Midnight Bites (The Morganville Vampires)(65)



“Was she Protected?”

“College girl, out partying in the wrong side of town. You know the type.”

Michael nodded and held out the beer. Shane stared at it, then him.

“Don’t be an *,” Michael said. “It’s not blood. And I didn’t even take a drink yet.”

Shane took it and drank. The beer burned in cuts, but it was a good kind of burn, and it washed the copper taste out of his mouth. He sat back with a sigh and closed his eyes. The room started making loops, so he opened them again. Really shouldn’t be drinking, on top of the drinking I already did. Yeah, there were a lot of things he shouldn’t be doing. Like living in the house with a vampire, for one thing. His dad would have—

His dad. There was a reason to drink. Shane toasted the absent ghost of Frank Collins, Major Douche Bag, and gulped down another mouthful.

Michael sat on the couch, but at the other end. Safe distance, like he knew Shane was still feeling raw about the whole bloodsucking issue. He picked up his guitar and started playing, some Coldplay song Shane half remembered. “Which girl?”

“What?”

“You know, the girl the vamps were trying to drag off. Who was she?”

Shane considered that, rolling the beer between his hands. “Didn’t know her. Why?”

Michael shrugged. “Doesn’t matter, I guess. She probably never even knew they were vamps. But, dude, you really need to do something about your hero complex one of these days.”

“It wasn’t just me. There were two other guys who jumped in.”

“But you started it.”

Oh man, Michael knew him way too well. “Kinda.” Shane tipped his head back and laughed, a little. It hurt. “C’mon, man, you would’ve jumped in, too. I know you. I’m not the only one riding around on a white horse.”

Michael studied Shane for a long moment, then said, “You are way too drunk, you know that?”

Shane choked and nearly did a spit take with the beer. “Uh . . . yeah. Not really my fault, though. I was playing poker. Bunch of college guys, easy money. Only they kept buying rounds. The more they lost, the more they bought. Don’t blame me. I made almost a thousand bucks tonight. And free beer.”

“And then you got into a fight with vampires, and walked home. Drunk and bleeding and carrying cash. In Morganville.” Michael’s face was still, and way too sober. “Man, you really do have a death wish. Why didn’t you call? I’d have—”

“I don’t need a bloodsucking babysitter,” Shane snapped, even though he knew Michael had a big frickin’ point. The beer made him feel hot and sick, but he forced down another mouthful. “Weren’t you supposed to be out with Eve, anyway? What are you doing here?”

Michael shrugged. “She had to go in to work,” he said. “I’m picking her up later. Claire’s at Myrnin’s lab. She ought to pay rent there instead of here, the time she spends doing his crap.”

That gave Shane a bad, even sicker twist in his stomach. “You don’t think he’s hitting on her, do you?”

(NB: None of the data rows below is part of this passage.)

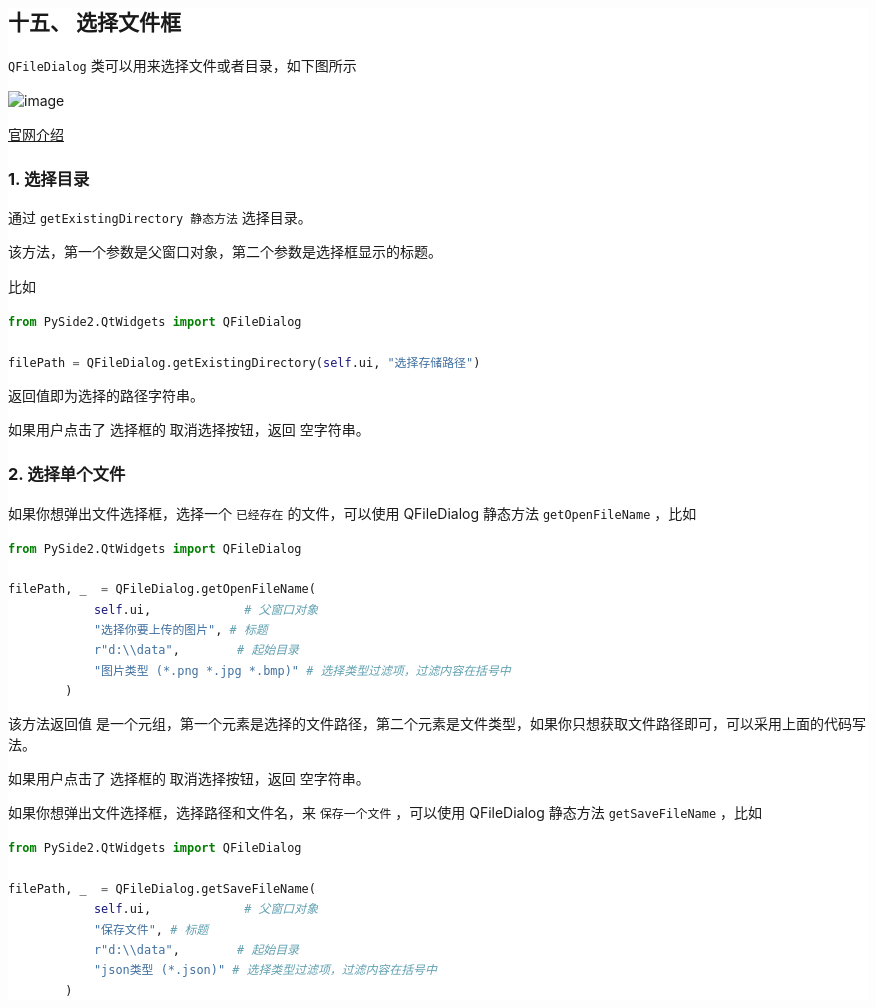 ## 十五、 选择文件框

`QFileDialog` 类可以用来选择文件或者目录，如下图所示

![image](https://i.loli.net/2021/04/22/XncWDuksTgOb6Rv.png)

[官网介绍](https://doc.qt.io/qtforpython-5.12/PySide2/QtWidgets/QFileDialog.html)

### 1. 选择目录

通过 `getExistingDirectory 静态方法` 选择目录。

该方法，第一个参数是父窗口对象，第二个参数是选择框显示的标题。

比如

```py
from PySide2.QtWidgets import QFileDialog

filePath = QFileDialog.getExistingDirectory(self.ui, "选择存储路径")
```

返回值即为选择的路径字符串。

如果用户点击了 选择框的 取消选择按钮，返回 空字符串。

### 2. 选择单个文件

如果你想弹出文件选择框，选择一个 `已经存在` 的文件，可以使用 QFileDialog 静态方法 `getOpenFileName` ，比如

```py
from PySide2.QtWidgets import QFileDialog

filePath, _  = QFileDialog.getOpenFileName(
            self.ui,             # 父窗口对象
            "选择你要上传的图片", # 标题
            r"d:\\data",        # 起始目录
            "图片类型 (*.png *.jpg *.bmp)" # 选择类型过滤项，过滤内容在括号中
        )
```

该方法返回值 是一个元组，第一个元素是选择的文件路径，第二个元素是文件类型，如果你只想获取文件路径即可，可以采用上面的代码写法。

如果用户点击了 选择框的 取消选择按钮，返回 空字符串。



如果你想弹出文件选择框，选择路径和文件名，来 `保存一个文件` ，可以使用 QFileDialog 静态方法 `getSaveFileName` ，比如

```py
from PySide2.QtWidgets import QFileDialog

filePath, _  = QFileDialog.getSaveFileName(
            self.ui,             # 父窗口对象
            "保存文件", # 标题
            r"d:\\data",        # 起始目录
            "json类型 (*.json)" # 选择类型过滤项，过滤内容在括号中
        )
```
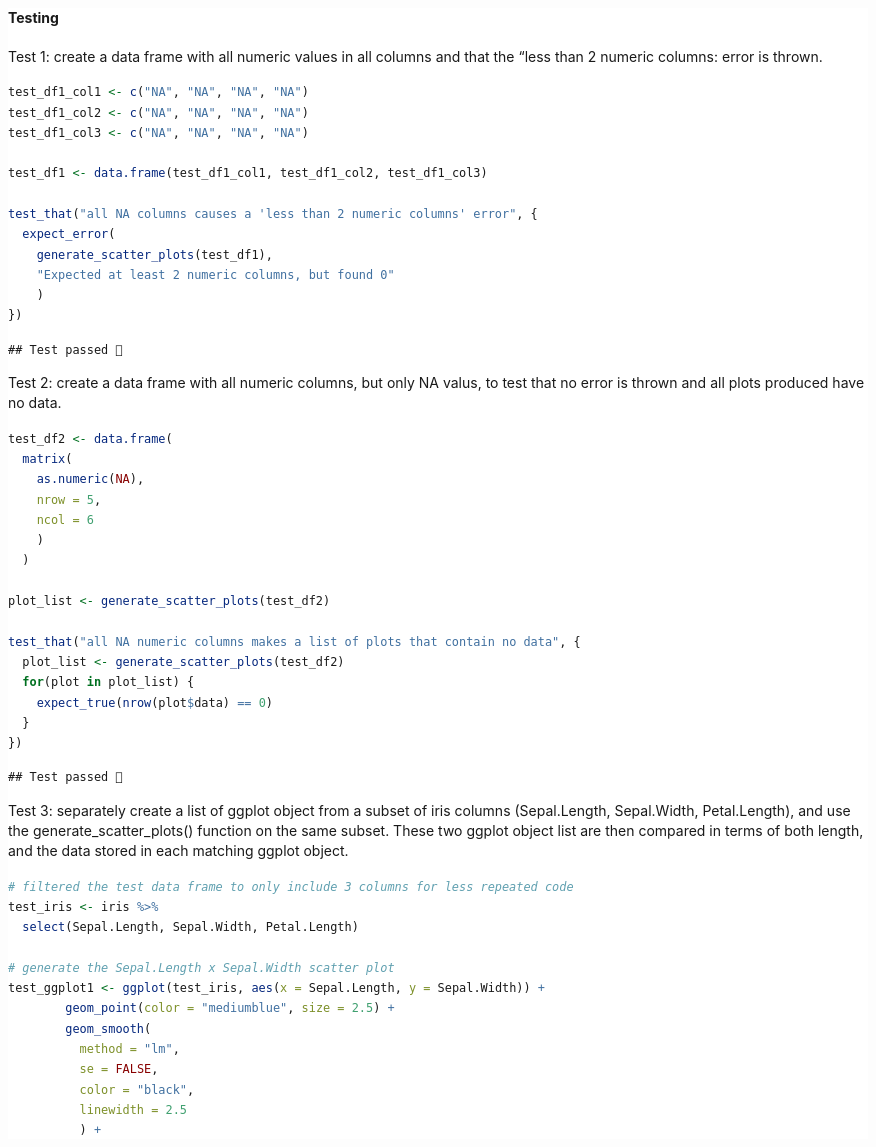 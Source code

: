 #### Testing

Test 1: create a data frame with all numeric values in all columns and
that the “less than 2 numeric columns: error is thrown.

``` r
test_df1_col1 <- c("NA", "NA", "NA", "NA")
test_df1_col2 <- c("NA", "NA", "NA", "NA")
test_df1_col3 <- c("NA", "NA", "NA", "NA")

test_df1 <- data.frame(test_df1_col1, test_df1_col2, test_df1_col3)

test_that("all NA columns causes a 'less than 2 numeric columns' error", {
  expect_error(
    generate_scatter_plots(test_df1), 
    "Expected at least 2 numeric columns, but found 0"
    )
})
```

    ## Test passed 🌈

Test 2: create a data frame with all numeric columns, but only NA valus,
to test that no error is thrown and all plots produced have no data.

``` r
test_df2 <- data.frame(
  matrix(
    as.numeric(NA),
    nrow = 5,
    ncol = 6
    )
  )

plot_list <- generate_scatter_plots(test_df2)

test_that("all NA numeric columns makes a list of plots that contain no data", {
  plot_list <- generate_scatter_plots(test_df2)
  for(plot in plot_list) {
    expect_true(nrow(plot$data) == 0)
  }
})
```

    ## Test passed 🎊

Test 3: separately create a list of ggplot object from a subset of iris
columns (Sepal.Length, Sepal.Width, Petal.Length), and use the
generate_scatter_plots() function on the same subset. These two ggplot
object list are then compared in terms of both length, and the data
stored in each matching ggplot object.

``` r
# filtered the test data frame to only include 3 columns for less repeated code
test_iris <- iris %>%
  select(Sepal.Length, Sepal.Width, Petal.Length)
  
# generate the Sepal.Length x Sepal.Width scatter plot
test_ggplot1 <- ggplot(test_iris, aes(x = Sepal.Length, y = Sepal.Width)) + 
        geom_point(color = "mediumblue", size = 2.5) +
        geom_smooth(
          method = "lm", 
          se = FALSE, 
          color = "black", 
          linewidth = 2.5
          ) +
``` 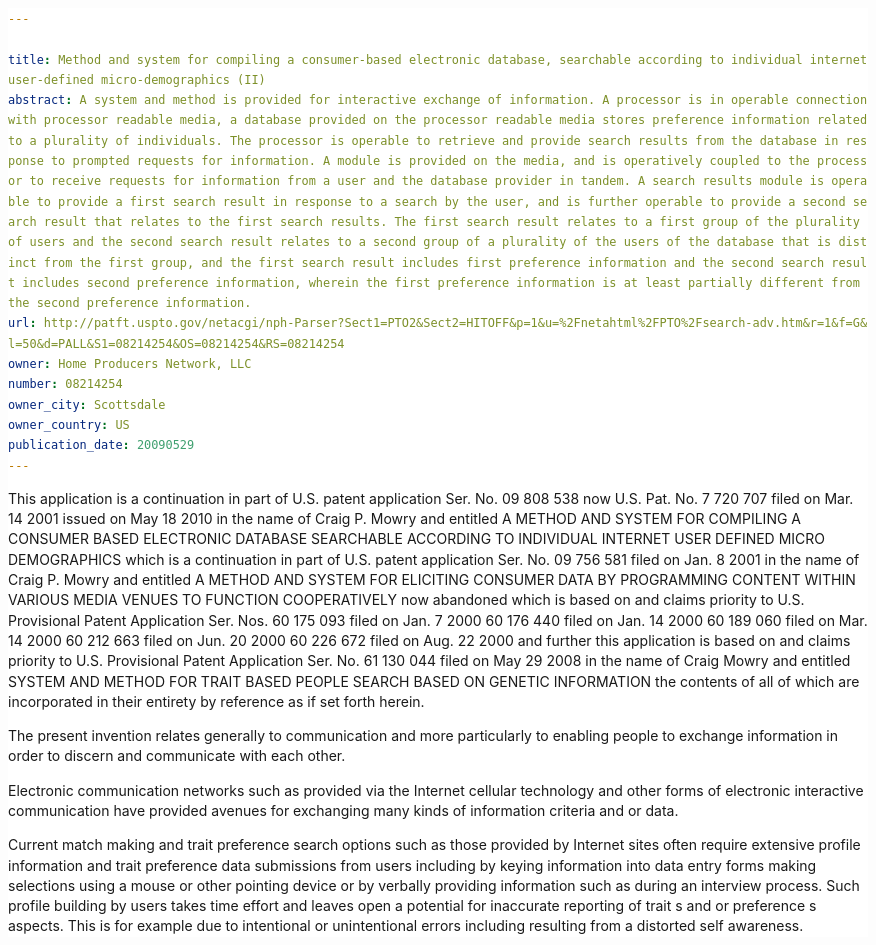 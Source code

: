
 ```yaml
---

title: Method and system for compiling a consumer-based electronic database, searchable according to individual internet user-defined micro-demographics (II)
abstract: A system and method is provided for interactive exchange of information. A processor is in operable connection with processor readable media, a database provided on the processor readable media stores preference information related to a plurality of individuals. The processor is operable to retrieve and provide search results from the database in response to prompted requests for information. A module is provided on the media, and is operatively coupled to the processor to receive requests for information from a user and the database provider in tandem. A search results module is operable to provide a first search result in response to a search by the user, and is further operable to provide a second search result that relates to the first search results. The first search result relates to a first group of the plurality of users and the second search result relates to a second group of a plurality of the users of the database that is distinct from the first group, and the first search result includes first preference information and the second search result includes second preference information, wherein the first preference information is at least partially different from the second preference information.
url: http://patft.uspto.gov/netacgi/nph-Parser?Sect1=PTO2&Sect2=HITOFF&p=1&u=%2Fnetahtml%2FPTO%2Fsearch-adv.htm&r=1&f=G&l=50&d=PALL&S1=08214254&OS=08214254&RS=08214254
owner: Home Producers Network, LLC
number: 08214254
owner_city: Scottsdale
owner_country: US
publication_date: 20090529
---
```

This application is a continuation in part of U.S. patent application Ser. No. 09 808 538 now U.S. Pat. No. 7 720 707 filed on Mar. 14 2001 issued on May 18 2010 in the name of Craig P. Mowry and entitled A METHOD AND SYSTEM FOR COMPILING A CONSUMER BASED ELECTRONIC DATABASE SEARCHABLE ACCORDING TO INDIVIDUAL INTERNET USER DEFINED MICRO DEMOGRAPHICS which is a continuation in part of U.S. patent application Ser. No. 09 756 581 filed on Jan. 8 2001 in the name of Craig P. Mowry and entitled A METHOD AND SYSTEM FOR ELICITING CONSUMER DATA BY PROGRAMMING CONTENT WITHIN VARIOUS MEDIA VENUES TO FUNCTION COOPERATIVELY now abandoned which is based on and claims priority to U.S. Provisional Patent Application Ser. Nos. 60 175 093 filed on Jan. 7 2000 60 176 440 filed on Jan. 14 2000 60 189 060 filed on Mar. 14 2000 60 212 663 filed on Jun. 20 2000 60 226 672 filed on Aug. 22 2000 and further this application is based on and claims priority to U.S. Provisional Patent Application Ser. No. 61 130 044 filed on May 29 2008 in the name of Craig Mowry and entitled SYSTEM AND METHOD FOR TRAIT BASED PEOPLE SEARCH BASED ON GENETIC INFORMATION the contents of all of which are incorporated in their entirety by reference as if set forth herein.

The present invention relates generally to communication and more particularly to enabling people to exchange information in order to discern and communicate with each other.

Electronic communication networks such as provided via the Internet cellular technology and other forms of electronic interactive communication have provided avenues for exchanging many kinds of information criteria and or data.

Current match making and trait preference search options such as those provided by Internet sites often require extensive profile information and trait preference data submissions from users including by keying information into data entry forms making selections using a mouse or other pointing device or by verbally providing information such as during an interview process. Such profile building by users takes time effort and leaves open a potential for inaccurate reporting of trait s and or preference s aspects. This is for example due to intentional or unintentional errors including resulting from a distorted self awareness.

“Myrnin?” Michael’s fingers went still on the guitar, and Shane got a flash of startled blue eyes. “Jesus. I think she’d have said something. Maybe not to you or me, but to Eve, for sure.”

“And Eve would tell you.”

Michael smiled. “If she thought Claire was in trouble, she’d tell us both.”

That made Shane feel a little better. Just a little. Because when your potential competition was some ancient, occasionally suave dude who dressed in velvet and still looked twentysomething, nothing could make you feel a lot better.

Speaking of looking better, Michael was wearing better stuff than usual, probably because he’d been planning on impressing Eve. Blue shirt, blue jeans. Diamond stud earring in his left ear. “Dude,” Shane said, distracted. “Can vamps get pierced?”

“What?”

“Your earring.”

“Don’t know.” Michael flicked his earlobe with one finger. “I did this last year. When I was still the old me.”

“I never noticed.”

“And here I thought you cared.”

Shane laughed, a little, and kept on thinking. “What about tats? Do they stay on a vampire?”

“I doubt it. We’d probably heal. Doesn’t sound like something I want to try if it isn’t going to stay on.”

“Sucks to be you, don’t it? No pun intended.”

Michael looked up and grinned, and all the bullshit faded away. All the bitter anger (it always tasted like blood and tinfoil), all the weird complication of his best friend drinking blood for God’s sake, all that just up and left, and it could have been two years ago, or three, or more. They could have been twelve years old again, thinking of ways to stick frogs in Alyssa’s shoes, worms in her underwear drawer, whatever.

Shane felt the hot sting of tears in his eyes, and looked away. “I missed you,” Shane blurted. It felt right to say it, and then it felt stupid because Michael was right there at the other end of the couch, and besides, guys didn’t say that crap to other guys. “Whatever.”

Michael got real interested in his guitar, all of a sudden. “Yeah,” he said quietly. “I missed you, too. How’d we get like this?”